Here is an example of a cloudwatch_metric_alarm resource :

    resource "aws_cloudwatch_metric_alarm" "nlb_healthyhosts" {
  alarm_name          = "alarmname"
  comparison_operator = "LessThanThreshold"
  evaluation_periods  = "1"
  metric_name         = "HealthyHostCount"
  namespace           = "AWS/NetworkELB"
  period              = "60"
  statistic           = "Average"
  threshold           = var.logstash_servers_count
  alarm_description   = "Number of healthy nodes in Target Group"
  actions_enabled     = "true"
  alarm_actions       = [aws_sns_topic.sns.arn]
  ok_actions          = [aws_sns_topic.sns.arn]
  dimensions = {
    TargetGroup  = aws_lb_target_group.lb-tg.arn_suffix
    LoadBalancer = aws_lb.lb.arn_suffix
  }
}

I still don't understand the Alarm Actions Argument. In the terraform documentation, we have:

alarm_actions - (Optional) The list of actions to execute when this alarm transitions into an ALARM state from any other state.
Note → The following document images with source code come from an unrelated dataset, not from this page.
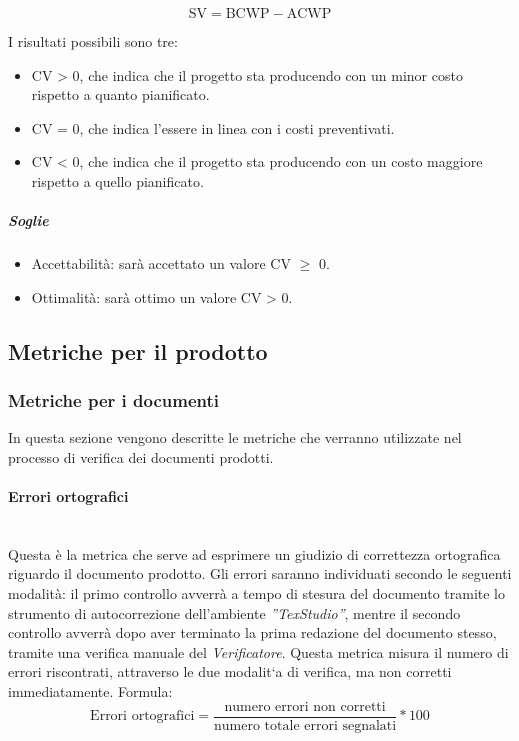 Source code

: 	\begin{displaymath}
\mbox{SV}= \mbox{BCWP}-\mbox{ACWP}\end{displaymath}

I risultati possibili sono tre:

\begin{itemize}
\item CV > 0, che indica che il progetto sta producendo con un minor costo rispetto a quanto pianificato.
\item CV = 0, che indica l'essere in linea con i costi preventivati.
\item CV < 0, che indica che il progetto sta producendo con un costo maggiore rispetto a quello pianificato.
\end{itemize}

\subparagraph{Soglie}
\begin{itemize}
\item Accettabilità: sarà accettato un valore CV $\ge$ 0.
\item Ottimalità: sarà ottimo un valore CV > 0.
\end{itemize}

\subsection{Metriche per il prodotto}
\label{AppB:metricheProd}
\subsubsection{Metriche per i documenti}
\label{AppB:metricheDoc}
In questa sezione vengono descritte le metriche che verranno utilizzate nel processo di verifica dei documenti prodotti.
\paragraph{Errori ortografici}
\label{AppB:ErroriOrtografici}
	~\\Questa è la metrica che serve ad esprimere un giudizio di correttezza ortografica riguardo il documento prodotto. Gli errori saranno individuati secondo le seguenti modalità:
il primo controllo avverrà a tempo di stesura del documento tramite lo strumento di autocorrezione dell'ambiente \emph{''TexStudio''}, mentre il secondo controllo avverrà dopo aver terminato la prima redazione del documento stesso, tramite una verifica manuale del \emph{Verificatore}.
Questa metrica misura il numero di errori riscontrati, attraverso le due modalit`a di verifica, ma
non corretti immediatamente.
\newline Formula:
\begin{displaymath}
\mbox{Errori ortografici}= \frac{\mbox{numero errori non corretti}}{\mbox{numero totale errori segnalati}}*100
\end{displaymath}

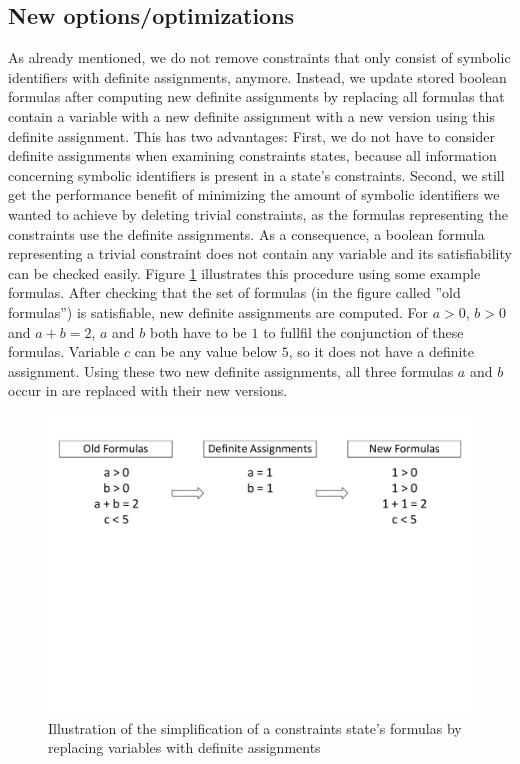 \subsection{New options/optimizations}
\label{sec:newOptions}
 
As already mentioned, we do not remove constraints that only consist of symbolic identifiers with definite assignments, anymore.
Instead, we update stored boolean formulas after computing new definite assignments by replacing all formulas that contain a variable with a new definite assignment
with a new version using this definite assignment.
This has two advantages:
First, we do not have to consider definite assignments when examining constraints states, because all information concerning symbolic identifiers is present in a state's constraints.
Second, we still get the performance benefit of minimizing the amount of symbolic identifiers we wanted to achieve by deleting trivial constraints, as the formulas representing the constraints use the definite assignments. As a consequence, a boolean formula representing a trivial constraint does not contain any variable and its satisfiability can be checked easily.
Figure \ref{fig:formulaReplace} illustrates this procedure using some example formulas.
After checking that the set of formulas (in the figure called ''old formulas'') is satisfiable, new definite assignments are computed. For $a > 0$, $b > 0$ and $a + b = 2$, $a$ and $b$ both have to be $1$ to fullfil the conjunction of these formulas. Variable $c$ can be any value below $5$, so it does not have a definite assignment.
Using these two new definite assignments, all three formulas $a$ and $b$ occur in are replaced with their new versions.

\begin{figure}
\includegraphics[trim=0 350 0 0, clip, width=\textwidth]{implementationCpas/ReplaceFormulaVariablesWithDefAssignments}
\caption{Illustration of the simplification of a constraints state's formulas by replacing variables with definite assignments}
\label{fig:formulaReplace}
\end{figure}

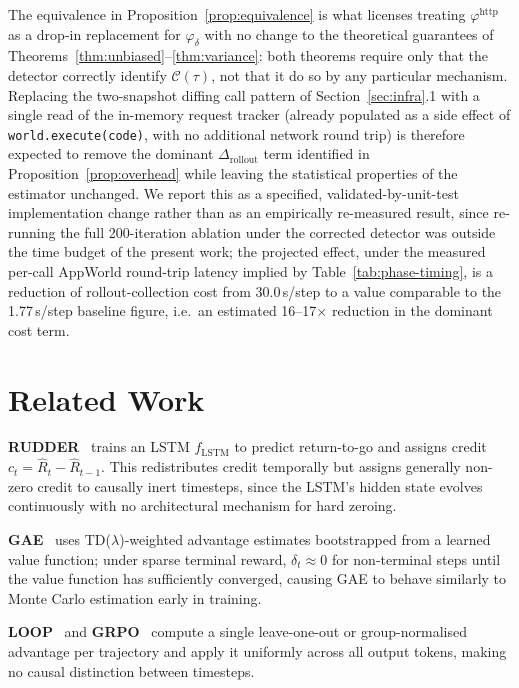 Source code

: \documentclass[11pt]{article}
\begin{document}
\noindent The equivalence in Proposition~\ref{prop:equivalence} is what
licenses treating $\varphi^{\mathrm{http}}$ as a drop-in replacement for
$\varphi_\delta$ with no change to the theoretical guarantees of
Theorems~\ref{thm:unbiased}--\ref{thm:variance}: both theorems require only
that the detector correctly identify $\mathcal{C}(\tau)$, not that it do so by
any particular mechanism. Replacing the two-snapshot diffing call pattern of
Section~\ref{sec:infra}.1 with a single read of the in-memory request tracker
(already populated as a side effect of \texttt{world.execute(code)}, with no
additional network round trip) is therefore expected to remove the dominant
$\Delta_{\mathrm{rollout}}$ term identified in
Proposition~\ref{prop:overhead} while leaving the statistical properties of
the estimator unchanged. We report this as a specified, validated-by-unit-test
implementation change rather than as an empirically re-measured result, since
re-running the full 200-iteration ablation under the corrected detector was
outside the time budget of the present work; the projected effect, under the
measured per-call AppWorld round-trip latency implied by
Table~\ref{tab:phase-timing}, is a reduction of rollout-collection cost from
30.0\,s/step to a value comparable to the 1.77\,s/step baseline figure, i.e.\
an estimated 16--17$\times$ reduction in the dominant cost term.

\section{Related Work}

\textbf{RUDDER}~\cite{rudder2019} trains an LSTM $f_{\mathrm{LSTM}}$ to predict
return-to-go and assigns credit $c_t = \hat{R}_t - \hat{R}_{t-1}$. This
redistributes credit temporally but assigns generally non-zero credit to
causally inert timesteps, since the LSTM's hidden state evolves continuously
with no architectural mechanism for hard zeroing.

\textbf{GAE}~\cite{schulman2016gae} uses TD($\lambda$)-weighted advantage
estimates bootstrapped from a learned value function; under sparse terminal
reward, $\delta_t \approx 0$ for non-terminal steps until the value function
has sufficiently converged, causing GAE to behave similarly to Monte Carlo
estimation early in training.

\textbf{LOOP}~\cite{loop2025} and \textbf{GRPO}~\cite{grpo2024} compute a
single leave-one-out or group-normalised advantage per trajectory and apply
it uniformly across all output tokens, making no causal distinction between
timesteps.
\end{document}
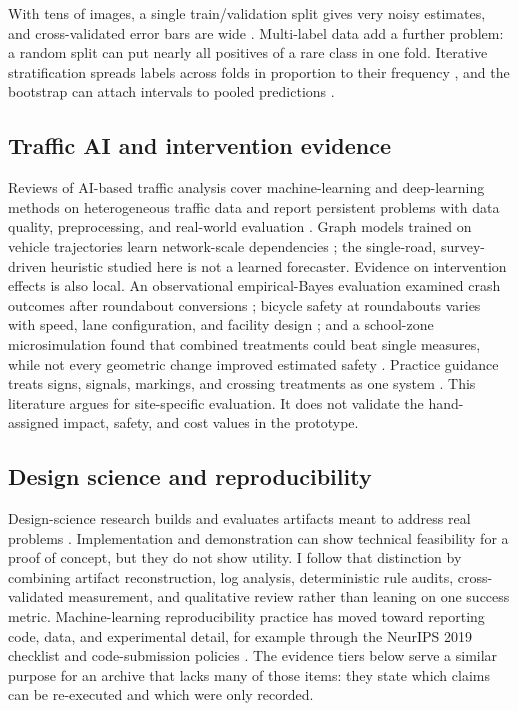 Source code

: \documentclass[11pt]{article}
\begin{document}
With tens of images, a single train/validation split gives very noisy estimates, and cross-validated error bars are wide \citep{varoquaux2018}. Multi-label data add a further problem: a random split can put nearly all positives of a rare class in one fold. Iterative stratification spreads labels across folds in proportion to their frequency \citep{sechidis2011}, and the bootstrap can attach intervals to pooled predictions \citep{efron1993}.

\subsection{Traffic AI and intervention evidence}
Reviews of AI-based traffic analysis cover machine-learning and deep-learning methods on heterogeneous traffic data and report persistent problems with data quality, preprocessing, and real-world evaluation \citep{sayed2023,shaygan2022}. Graph models trained on vehicle trajectories learn network-scale dependencies \citep{li2021}; the single-road, survey-driven heuristic studied here is not a learned forecaster. Evidence on intervention effects is also local. An observational empirical-Bayes evaluation examined crash outcomes after roundabout conversions \citep{gross2013}; bicycle safety at roundabouts varies with speed, lane configuration, and facility design \citep{poudel2021}; and a school-zone microsimulation found that combined treatments could beat single measures, while not every geometric change improved estimated safety \citep{rahman2019}. Practice guidance treats signs, signals, markings, and crossing treatments as one system \citep{fhwa2015,ite2012}. This literature argues for site-specific evaluation. It does not validate the hand-assigned impact, safety, and cost values in the prototype.

\subsection{Design science and reproducibility}
Design-science research builds and evaluates artifacts meant to address real problems \citep{hevner2004}. Implementation and demonstration can show technical feasibility for a proof of concept, but they do not show utility. I follow that distinction by combining artifact reconstruction, log analysis, deterministic rule audits, cross-validated measurement, and qualitative review rather than leaning on one success metric. Machine-learning reproducibility practice has moved toward reporting code, data, and experimental detail, for example through the NeurIPS 2019 checklist and code-submission policies \citep{pineau2021}. The evidence tiers below serve a similar purpose for an archive that lacks many of those items: they state which claims can be re-executed and which were only recorded.
\end{document}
Each action is specified as an Amazon Resource Name (ARN).

Could someone give me a concrete example for that, for example sending an Email / and / Creating an SNS Topic ( without an exiting topic ARN ).

I thank you so much in advance for your help.

Answer 1

If you are looking for an example, it would looks like as follow.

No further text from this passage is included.